# PROBLEM DESCRIPTION:
Go through the material below and copy each line where the word "between" appears.
[SUPPLIED ENTRIES Boundary: Start]
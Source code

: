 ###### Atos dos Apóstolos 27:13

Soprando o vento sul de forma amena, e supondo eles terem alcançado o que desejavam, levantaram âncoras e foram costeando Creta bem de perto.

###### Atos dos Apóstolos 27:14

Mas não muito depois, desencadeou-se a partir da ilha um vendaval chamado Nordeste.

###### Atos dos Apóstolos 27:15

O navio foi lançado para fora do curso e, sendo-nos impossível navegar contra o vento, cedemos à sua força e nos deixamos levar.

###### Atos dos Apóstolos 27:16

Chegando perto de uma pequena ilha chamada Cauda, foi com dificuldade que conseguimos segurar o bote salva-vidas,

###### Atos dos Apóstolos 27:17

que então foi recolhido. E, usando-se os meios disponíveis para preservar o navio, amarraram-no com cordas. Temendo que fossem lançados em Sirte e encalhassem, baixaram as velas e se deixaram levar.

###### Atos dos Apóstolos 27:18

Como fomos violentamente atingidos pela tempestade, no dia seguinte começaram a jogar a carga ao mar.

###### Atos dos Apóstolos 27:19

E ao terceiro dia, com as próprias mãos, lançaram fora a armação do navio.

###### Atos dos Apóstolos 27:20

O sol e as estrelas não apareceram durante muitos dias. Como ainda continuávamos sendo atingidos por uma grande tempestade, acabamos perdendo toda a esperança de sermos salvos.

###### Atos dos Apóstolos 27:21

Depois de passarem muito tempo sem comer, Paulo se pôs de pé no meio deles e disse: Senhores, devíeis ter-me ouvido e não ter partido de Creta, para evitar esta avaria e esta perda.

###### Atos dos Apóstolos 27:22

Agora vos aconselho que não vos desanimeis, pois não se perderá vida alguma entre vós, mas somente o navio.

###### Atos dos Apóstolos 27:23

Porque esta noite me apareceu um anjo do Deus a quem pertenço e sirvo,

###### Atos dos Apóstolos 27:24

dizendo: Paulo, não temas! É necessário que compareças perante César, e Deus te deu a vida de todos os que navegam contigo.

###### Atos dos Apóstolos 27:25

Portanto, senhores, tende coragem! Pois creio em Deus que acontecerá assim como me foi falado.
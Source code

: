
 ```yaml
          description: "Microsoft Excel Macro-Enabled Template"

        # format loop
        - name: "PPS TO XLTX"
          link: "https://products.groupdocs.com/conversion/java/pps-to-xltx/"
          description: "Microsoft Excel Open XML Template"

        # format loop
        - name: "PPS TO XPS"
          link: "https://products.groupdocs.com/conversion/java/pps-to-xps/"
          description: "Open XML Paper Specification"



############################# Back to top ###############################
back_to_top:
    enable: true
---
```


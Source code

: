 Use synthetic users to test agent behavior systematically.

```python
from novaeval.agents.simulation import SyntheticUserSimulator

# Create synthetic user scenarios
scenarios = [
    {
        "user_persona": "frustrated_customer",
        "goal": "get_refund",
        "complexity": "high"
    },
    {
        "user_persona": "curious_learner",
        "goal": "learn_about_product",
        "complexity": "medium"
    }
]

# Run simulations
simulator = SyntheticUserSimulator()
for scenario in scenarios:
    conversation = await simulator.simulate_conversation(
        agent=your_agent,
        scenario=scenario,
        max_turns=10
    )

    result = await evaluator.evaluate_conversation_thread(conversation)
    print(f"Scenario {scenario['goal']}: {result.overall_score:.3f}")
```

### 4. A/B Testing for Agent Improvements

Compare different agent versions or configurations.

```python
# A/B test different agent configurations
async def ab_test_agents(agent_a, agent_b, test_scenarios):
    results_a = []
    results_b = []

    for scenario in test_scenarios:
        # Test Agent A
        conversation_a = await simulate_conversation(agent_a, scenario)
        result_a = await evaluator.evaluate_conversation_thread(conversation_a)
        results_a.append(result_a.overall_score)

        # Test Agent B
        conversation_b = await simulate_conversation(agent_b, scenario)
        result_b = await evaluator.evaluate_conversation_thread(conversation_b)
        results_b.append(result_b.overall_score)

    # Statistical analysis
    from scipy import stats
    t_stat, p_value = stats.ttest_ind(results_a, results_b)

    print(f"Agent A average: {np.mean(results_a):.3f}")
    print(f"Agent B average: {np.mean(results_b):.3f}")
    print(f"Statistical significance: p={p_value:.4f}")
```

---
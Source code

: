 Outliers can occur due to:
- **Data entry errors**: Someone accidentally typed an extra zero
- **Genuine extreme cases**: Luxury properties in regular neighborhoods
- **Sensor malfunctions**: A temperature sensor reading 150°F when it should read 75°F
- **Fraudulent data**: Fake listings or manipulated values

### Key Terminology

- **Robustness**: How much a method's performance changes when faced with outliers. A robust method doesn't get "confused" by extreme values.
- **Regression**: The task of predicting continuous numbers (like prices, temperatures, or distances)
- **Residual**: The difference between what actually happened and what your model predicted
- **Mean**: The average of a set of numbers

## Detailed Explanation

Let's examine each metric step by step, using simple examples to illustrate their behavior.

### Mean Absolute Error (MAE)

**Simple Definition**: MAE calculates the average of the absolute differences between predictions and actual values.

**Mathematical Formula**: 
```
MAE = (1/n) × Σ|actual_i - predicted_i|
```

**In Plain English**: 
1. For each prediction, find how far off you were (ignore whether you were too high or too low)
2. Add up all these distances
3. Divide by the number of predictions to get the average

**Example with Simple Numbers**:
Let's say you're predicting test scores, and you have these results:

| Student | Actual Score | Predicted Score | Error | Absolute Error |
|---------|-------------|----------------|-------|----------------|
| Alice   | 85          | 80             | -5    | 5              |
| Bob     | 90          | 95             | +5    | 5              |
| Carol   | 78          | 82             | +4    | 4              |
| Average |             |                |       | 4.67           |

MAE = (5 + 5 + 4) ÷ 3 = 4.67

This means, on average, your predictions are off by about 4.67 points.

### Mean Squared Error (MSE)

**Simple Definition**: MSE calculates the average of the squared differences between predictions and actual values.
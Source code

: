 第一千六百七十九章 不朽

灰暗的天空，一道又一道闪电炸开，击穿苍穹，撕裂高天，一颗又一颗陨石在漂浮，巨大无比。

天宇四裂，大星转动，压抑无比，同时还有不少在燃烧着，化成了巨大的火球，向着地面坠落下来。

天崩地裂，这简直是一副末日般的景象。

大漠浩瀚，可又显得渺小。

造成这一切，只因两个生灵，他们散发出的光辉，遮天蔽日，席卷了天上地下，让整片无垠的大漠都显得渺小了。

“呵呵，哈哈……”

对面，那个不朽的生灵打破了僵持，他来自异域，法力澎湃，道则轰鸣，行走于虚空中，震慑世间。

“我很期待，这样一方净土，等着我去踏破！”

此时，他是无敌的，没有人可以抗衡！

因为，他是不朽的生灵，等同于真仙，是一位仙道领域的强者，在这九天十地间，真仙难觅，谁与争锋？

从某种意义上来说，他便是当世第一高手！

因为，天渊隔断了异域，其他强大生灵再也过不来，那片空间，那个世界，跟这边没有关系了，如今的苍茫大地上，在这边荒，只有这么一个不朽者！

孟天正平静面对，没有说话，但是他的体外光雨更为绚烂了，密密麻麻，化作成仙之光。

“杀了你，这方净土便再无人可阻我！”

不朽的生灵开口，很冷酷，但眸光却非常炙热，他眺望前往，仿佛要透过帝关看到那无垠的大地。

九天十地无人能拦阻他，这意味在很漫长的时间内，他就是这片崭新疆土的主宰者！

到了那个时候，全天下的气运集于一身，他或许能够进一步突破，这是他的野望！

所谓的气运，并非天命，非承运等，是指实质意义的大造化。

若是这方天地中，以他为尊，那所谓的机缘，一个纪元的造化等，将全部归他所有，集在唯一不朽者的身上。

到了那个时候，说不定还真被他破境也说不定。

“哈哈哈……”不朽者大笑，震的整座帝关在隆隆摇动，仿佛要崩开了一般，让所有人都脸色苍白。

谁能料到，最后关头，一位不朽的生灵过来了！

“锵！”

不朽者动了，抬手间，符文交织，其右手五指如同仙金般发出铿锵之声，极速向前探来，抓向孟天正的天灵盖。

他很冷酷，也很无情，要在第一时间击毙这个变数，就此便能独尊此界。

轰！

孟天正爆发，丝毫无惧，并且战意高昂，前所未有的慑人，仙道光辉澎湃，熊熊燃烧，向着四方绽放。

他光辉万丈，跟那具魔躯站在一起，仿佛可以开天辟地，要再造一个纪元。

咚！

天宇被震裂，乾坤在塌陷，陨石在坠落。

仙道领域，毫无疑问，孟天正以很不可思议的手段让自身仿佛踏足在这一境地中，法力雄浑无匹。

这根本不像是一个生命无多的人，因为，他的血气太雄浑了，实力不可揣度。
[SUPPLIED ENTRIES Boundary: End]
# OUTPUT FOR THIS EXERCISE:
- **Residual**: The difference between what actually happened and what your model predicted
**Simple Definition**: MAE calculates the average of the absolute differences between predictions and actual values.
**Simple Definition**: MSE calculates the average of the squared differences between predictions and actual values.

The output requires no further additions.